Одна из комнат выходила на дворец Саддама Хусейна, другая — на реку Тигр и комплекс правительственных зданий, а из холла открывалась чуть ли не на сто восемьдесят градусов панорама всего Багдада. Причем из-за того, что номер располагался высоко, город лежал буквально под их ногами и по высоте с «Палестиной» могли сравниться лишь несколько зданий. В их числе была гостиница «Шератон». Но там мало кто селился. Большая часть номеров пустовала то ли оттого, что в гостинице не работало водоснабжение, то ли была неисправна канализация. Возможно, что там просто были слишком дорогие номера. «Палестина» и «Шератон» навевали воспоминания о башнях-близнецах, которые так эффектно рухнули, точно в их несущие опоры заложили взрывчатку.

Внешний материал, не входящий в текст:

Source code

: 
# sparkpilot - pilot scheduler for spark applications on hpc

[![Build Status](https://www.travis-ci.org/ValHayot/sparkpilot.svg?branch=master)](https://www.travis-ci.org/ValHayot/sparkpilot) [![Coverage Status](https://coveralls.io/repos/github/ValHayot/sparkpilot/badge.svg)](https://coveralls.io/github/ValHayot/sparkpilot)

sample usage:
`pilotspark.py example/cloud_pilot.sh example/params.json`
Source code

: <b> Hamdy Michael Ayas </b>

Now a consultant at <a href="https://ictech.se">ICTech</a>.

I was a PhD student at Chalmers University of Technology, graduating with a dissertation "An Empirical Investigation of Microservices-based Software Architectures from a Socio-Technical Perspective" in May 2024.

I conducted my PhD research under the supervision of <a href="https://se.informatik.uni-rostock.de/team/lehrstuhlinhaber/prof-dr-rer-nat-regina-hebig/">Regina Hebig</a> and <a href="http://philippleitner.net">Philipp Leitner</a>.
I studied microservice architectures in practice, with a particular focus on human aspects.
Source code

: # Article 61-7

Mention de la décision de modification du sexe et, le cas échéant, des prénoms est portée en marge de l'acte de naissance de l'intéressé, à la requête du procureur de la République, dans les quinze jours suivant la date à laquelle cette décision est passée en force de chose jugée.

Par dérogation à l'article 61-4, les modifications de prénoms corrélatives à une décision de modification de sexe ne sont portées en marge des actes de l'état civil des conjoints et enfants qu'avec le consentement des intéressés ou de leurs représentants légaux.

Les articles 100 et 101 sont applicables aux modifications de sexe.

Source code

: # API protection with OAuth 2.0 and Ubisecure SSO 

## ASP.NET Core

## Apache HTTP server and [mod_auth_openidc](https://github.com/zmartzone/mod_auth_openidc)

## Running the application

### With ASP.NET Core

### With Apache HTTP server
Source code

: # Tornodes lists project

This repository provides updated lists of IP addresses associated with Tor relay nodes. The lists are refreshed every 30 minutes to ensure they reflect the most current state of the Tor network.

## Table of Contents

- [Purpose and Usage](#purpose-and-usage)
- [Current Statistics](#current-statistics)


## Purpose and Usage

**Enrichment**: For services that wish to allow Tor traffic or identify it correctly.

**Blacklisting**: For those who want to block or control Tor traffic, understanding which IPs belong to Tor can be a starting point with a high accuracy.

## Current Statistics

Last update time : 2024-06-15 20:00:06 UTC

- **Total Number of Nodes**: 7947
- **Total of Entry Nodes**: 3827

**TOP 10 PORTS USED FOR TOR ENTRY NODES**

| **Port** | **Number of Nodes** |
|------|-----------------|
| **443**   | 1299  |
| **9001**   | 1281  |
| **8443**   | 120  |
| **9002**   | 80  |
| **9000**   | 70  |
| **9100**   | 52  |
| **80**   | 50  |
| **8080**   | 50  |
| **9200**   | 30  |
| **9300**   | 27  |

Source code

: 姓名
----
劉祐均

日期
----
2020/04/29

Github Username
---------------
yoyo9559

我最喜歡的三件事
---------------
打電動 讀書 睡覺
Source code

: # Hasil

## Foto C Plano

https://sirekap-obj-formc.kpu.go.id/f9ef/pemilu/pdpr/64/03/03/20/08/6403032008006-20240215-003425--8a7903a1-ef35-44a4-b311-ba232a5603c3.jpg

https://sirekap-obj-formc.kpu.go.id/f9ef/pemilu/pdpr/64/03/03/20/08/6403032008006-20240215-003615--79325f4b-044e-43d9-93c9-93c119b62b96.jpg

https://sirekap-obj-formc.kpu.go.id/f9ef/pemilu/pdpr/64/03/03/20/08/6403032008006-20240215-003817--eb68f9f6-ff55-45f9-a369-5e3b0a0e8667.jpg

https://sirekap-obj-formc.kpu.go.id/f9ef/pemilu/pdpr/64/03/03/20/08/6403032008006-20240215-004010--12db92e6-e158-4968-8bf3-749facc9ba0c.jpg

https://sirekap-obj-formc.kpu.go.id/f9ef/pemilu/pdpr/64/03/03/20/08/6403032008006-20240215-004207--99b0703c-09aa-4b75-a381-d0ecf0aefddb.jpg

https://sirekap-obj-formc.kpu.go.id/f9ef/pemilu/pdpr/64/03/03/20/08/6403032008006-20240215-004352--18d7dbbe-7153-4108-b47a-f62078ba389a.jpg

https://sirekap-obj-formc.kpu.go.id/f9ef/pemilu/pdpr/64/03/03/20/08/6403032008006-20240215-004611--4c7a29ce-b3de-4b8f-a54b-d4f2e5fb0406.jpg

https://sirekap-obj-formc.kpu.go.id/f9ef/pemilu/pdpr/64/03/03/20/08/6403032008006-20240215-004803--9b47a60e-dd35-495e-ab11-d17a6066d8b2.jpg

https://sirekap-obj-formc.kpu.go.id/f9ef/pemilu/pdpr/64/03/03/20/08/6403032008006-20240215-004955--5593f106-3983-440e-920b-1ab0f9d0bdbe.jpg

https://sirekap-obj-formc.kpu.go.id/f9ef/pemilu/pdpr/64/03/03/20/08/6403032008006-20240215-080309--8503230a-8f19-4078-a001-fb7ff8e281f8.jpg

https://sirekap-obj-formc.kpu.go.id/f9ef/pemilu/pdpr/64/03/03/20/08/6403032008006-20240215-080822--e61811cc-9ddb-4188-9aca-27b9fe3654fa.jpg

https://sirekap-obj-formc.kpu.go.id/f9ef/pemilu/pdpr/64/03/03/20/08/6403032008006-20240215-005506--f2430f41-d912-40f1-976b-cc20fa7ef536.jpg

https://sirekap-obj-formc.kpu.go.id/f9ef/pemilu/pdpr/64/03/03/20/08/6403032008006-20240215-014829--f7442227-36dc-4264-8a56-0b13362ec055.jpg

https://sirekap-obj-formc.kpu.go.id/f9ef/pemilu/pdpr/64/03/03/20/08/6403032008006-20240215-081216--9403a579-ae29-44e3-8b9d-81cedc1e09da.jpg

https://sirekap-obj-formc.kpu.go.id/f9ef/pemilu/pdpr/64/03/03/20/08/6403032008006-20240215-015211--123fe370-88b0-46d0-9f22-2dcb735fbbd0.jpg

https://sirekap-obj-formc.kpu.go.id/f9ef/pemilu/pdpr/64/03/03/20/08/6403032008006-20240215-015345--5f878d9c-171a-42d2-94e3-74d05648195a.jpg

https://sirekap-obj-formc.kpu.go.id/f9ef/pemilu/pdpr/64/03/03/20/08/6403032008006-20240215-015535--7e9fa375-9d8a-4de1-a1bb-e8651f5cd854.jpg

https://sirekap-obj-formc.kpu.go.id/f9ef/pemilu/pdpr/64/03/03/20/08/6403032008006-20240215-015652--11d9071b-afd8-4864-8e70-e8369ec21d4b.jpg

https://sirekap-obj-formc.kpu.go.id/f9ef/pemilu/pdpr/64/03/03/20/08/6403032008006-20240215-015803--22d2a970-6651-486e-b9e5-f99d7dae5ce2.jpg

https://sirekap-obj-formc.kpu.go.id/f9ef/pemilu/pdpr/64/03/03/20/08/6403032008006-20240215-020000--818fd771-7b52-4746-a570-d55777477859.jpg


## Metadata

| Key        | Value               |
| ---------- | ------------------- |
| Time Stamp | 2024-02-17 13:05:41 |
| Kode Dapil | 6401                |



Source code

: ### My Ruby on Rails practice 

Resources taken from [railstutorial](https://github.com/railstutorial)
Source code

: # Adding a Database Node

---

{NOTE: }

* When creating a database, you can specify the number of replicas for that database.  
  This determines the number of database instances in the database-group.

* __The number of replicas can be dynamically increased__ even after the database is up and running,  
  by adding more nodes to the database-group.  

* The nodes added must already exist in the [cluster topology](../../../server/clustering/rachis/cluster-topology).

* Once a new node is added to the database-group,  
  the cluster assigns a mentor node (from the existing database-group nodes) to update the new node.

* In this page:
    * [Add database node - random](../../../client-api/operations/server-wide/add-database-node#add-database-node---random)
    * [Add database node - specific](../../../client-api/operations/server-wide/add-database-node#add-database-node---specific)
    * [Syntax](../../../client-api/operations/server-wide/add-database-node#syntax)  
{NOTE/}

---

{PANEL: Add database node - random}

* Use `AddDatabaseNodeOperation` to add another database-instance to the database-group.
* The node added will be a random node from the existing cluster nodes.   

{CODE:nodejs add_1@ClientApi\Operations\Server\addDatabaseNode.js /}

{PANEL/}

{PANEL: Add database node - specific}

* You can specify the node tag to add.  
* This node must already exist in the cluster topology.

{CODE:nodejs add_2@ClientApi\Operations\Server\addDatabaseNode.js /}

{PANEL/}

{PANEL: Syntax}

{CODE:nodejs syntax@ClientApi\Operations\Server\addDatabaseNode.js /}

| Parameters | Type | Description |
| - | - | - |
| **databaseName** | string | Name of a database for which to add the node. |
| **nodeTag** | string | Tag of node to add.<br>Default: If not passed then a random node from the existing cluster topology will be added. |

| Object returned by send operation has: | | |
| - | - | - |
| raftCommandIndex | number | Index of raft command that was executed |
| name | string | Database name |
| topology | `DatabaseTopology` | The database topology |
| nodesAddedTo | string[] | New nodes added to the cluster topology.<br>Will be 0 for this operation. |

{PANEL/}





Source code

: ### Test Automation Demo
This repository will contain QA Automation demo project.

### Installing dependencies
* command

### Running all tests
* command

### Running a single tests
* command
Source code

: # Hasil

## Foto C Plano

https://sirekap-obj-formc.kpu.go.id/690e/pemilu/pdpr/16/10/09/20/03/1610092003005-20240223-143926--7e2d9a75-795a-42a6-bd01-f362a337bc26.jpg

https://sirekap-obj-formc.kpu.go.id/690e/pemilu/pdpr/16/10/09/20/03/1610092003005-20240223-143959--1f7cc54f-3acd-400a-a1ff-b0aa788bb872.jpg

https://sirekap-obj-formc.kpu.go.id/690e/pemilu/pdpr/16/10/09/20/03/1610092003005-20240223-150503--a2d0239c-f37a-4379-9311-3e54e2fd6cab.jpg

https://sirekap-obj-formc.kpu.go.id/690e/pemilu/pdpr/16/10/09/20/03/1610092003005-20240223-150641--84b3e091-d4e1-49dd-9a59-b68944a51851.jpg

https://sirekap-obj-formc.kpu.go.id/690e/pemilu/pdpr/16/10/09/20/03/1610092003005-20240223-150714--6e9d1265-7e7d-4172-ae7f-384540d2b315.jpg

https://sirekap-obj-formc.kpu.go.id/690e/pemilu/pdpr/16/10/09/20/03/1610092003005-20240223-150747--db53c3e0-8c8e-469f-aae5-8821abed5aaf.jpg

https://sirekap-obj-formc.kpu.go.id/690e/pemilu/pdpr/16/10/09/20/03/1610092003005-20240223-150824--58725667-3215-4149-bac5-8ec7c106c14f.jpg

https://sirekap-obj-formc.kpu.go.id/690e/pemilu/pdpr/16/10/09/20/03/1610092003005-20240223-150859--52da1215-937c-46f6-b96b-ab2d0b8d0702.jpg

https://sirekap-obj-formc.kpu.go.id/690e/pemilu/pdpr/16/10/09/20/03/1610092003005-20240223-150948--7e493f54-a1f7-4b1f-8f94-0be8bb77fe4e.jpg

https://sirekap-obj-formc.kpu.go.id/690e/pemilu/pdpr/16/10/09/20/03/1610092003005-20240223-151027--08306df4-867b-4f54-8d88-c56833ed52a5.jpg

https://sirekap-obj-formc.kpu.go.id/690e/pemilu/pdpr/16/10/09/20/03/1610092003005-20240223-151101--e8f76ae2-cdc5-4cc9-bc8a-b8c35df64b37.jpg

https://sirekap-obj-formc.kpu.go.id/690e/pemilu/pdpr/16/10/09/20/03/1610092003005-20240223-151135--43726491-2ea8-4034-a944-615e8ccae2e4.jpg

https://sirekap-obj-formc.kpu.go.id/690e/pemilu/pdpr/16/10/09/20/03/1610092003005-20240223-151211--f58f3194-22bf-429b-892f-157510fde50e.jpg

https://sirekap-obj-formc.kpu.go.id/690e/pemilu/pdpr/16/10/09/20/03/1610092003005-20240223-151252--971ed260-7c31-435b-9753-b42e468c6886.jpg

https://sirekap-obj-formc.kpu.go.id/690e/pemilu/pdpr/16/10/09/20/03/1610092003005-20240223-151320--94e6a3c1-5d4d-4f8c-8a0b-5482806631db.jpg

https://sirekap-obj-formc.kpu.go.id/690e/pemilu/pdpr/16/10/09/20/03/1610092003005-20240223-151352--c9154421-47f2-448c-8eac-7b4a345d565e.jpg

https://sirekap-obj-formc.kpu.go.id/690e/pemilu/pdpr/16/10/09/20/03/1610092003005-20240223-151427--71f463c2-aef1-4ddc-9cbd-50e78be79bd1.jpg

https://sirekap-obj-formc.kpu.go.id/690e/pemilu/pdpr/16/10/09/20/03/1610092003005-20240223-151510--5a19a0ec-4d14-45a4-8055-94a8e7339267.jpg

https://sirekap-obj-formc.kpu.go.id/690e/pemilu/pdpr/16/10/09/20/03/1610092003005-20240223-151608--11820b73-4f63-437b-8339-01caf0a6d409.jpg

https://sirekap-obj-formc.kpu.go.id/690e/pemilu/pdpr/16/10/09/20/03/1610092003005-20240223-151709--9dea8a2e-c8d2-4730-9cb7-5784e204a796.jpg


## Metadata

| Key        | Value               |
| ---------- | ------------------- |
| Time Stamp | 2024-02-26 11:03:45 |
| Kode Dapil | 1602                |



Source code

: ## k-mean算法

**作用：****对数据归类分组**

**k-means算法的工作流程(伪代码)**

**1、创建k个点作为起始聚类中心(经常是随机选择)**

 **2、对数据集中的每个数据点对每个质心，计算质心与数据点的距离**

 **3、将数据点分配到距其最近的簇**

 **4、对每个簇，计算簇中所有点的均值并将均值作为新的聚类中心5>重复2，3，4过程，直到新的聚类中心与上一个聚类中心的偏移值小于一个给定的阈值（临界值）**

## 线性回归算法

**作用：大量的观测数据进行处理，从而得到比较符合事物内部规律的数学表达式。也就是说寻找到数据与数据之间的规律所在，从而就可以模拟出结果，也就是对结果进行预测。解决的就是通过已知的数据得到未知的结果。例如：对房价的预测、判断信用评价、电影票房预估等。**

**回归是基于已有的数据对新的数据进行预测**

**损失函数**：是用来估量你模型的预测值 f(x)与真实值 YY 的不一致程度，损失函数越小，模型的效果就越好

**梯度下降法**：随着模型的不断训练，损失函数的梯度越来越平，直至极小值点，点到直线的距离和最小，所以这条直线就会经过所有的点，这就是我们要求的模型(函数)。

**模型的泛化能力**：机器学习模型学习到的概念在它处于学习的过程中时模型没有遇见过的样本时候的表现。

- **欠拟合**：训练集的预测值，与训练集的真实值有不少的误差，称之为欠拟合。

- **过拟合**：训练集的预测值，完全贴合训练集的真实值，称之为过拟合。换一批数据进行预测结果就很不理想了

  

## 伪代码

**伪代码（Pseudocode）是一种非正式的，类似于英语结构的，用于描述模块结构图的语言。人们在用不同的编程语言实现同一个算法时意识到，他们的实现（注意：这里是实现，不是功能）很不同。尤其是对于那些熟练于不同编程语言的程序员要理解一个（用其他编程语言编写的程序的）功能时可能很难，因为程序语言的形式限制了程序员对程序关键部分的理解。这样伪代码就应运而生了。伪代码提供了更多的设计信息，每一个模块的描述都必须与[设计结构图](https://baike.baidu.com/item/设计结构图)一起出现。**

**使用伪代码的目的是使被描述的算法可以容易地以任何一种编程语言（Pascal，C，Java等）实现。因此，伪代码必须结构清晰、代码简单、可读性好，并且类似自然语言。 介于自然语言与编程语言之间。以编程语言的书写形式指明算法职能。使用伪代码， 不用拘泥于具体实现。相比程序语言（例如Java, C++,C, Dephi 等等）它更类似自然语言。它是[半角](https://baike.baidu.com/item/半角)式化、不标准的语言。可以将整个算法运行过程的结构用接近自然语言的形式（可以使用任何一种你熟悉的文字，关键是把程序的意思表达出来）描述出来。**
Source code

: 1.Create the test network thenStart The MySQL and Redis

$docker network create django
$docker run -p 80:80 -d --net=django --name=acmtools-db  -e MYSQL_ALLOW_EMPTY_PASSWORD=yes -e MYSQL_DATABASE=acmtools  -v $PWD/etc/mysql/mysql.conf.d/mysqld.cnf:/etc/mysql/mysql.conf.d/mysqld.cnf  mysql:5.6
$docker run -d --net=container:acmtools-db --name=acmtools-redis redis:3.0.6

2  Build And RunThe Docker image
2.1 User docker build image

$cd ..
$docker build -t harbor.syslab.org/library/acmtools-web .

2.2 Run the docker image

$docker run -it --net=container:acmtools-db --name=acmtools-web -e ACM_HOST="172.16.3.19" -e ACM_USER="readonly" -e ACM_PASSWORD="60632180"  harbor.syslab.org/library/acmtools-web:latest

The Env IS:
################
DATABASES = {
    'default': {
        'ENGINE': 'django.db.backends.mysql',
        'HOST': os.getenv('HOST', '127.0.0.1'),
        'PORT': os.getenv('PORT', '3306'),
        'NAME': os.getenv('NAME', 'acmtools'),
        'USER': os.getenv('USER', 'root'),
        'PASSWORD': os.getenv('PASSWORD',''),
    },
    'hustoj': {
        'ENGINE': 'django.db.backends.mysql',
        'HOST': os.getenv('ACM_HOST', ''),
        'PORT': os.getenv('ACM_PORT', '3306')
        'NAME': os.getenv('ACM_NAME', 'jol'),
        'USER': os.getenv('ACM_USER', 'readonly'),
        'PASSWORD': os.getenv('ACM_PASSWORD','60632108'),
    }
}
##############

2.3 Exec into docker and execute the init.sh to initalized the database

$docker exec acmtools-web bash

— Когда нас начнут херачить, — продолжал Игорь, меряя шагами просторный холл, — ну в смысле бомбить, — поправился он, хотя его никто и не слушал, а кто слушал — и без этих поправок понимал, о чем он толкует, — то отсюда никуда и уходить не надо будет. Все из окна видно. Весь город.
— А ты не думаешь, что гостиница очень уж хорошая мишень? — спросил Сергей. — Над остальными зданиями возвышается так, что прямо сама просится под ракетный обстрел.
— Американцы знают, что это гостиница, а не стратегический объект… — начал было Игорь.
— Это их когда-нибудь останавливало? — тут же перебил его Сергей.
— Нет, вообще-то, — согласился Игорь, — но у них ведь оружие высокоточное… — мысль свою он продолжать не стал. Сам хорошо знал, что американцы очень часто стреляют мимо, а под их обстрелом оказываются жилые кварталы. — Ну ладно, — отмахнулся Игорь, — уж очень здесь вид хороший. Жалко такую возможность не использовать.
Чем-то это все напоминало причитания командира орудия из старого фильма по книжке Юрия Бондарева. Там вот он тоже все жалел, что ему приказали сменить позицию, но до нее так и не добрался, потому что расчет, которым он командовал, встретил по дороге немецкие танки, развернул свое орудие в боевую позицию, и прежде чем их накрыло сразу несколькими попаданиями, успел сделать лишь один выстрел.
Превосходный номер превратился в некое подобие общежития. Сергею с Игорем достался холл с двумя раскладывающимися диванами, которые отлично заменяли кровати. Среди достоинств холла было то, что он размерами превосходил две других комнаты, а недостатком — то, что, по сути, он представлял из себя проходную комнату. Если кто-то из обитателей номера хотел сходить в туалет, ему обязательно надо было идти туда через холл. Такие постоянные хождения, особенно среди ночи, сильно раздражали, но Сергей вспомнил, что грядущей ночью мешать ему спать будут вовсе не соседи, а американская авиация. От таких мыслей сделалось немного грустно. Не хотелось, чтобы эта ночь наступила. Помнил он налеты натовской авиации на Белград. Такое не забудешь.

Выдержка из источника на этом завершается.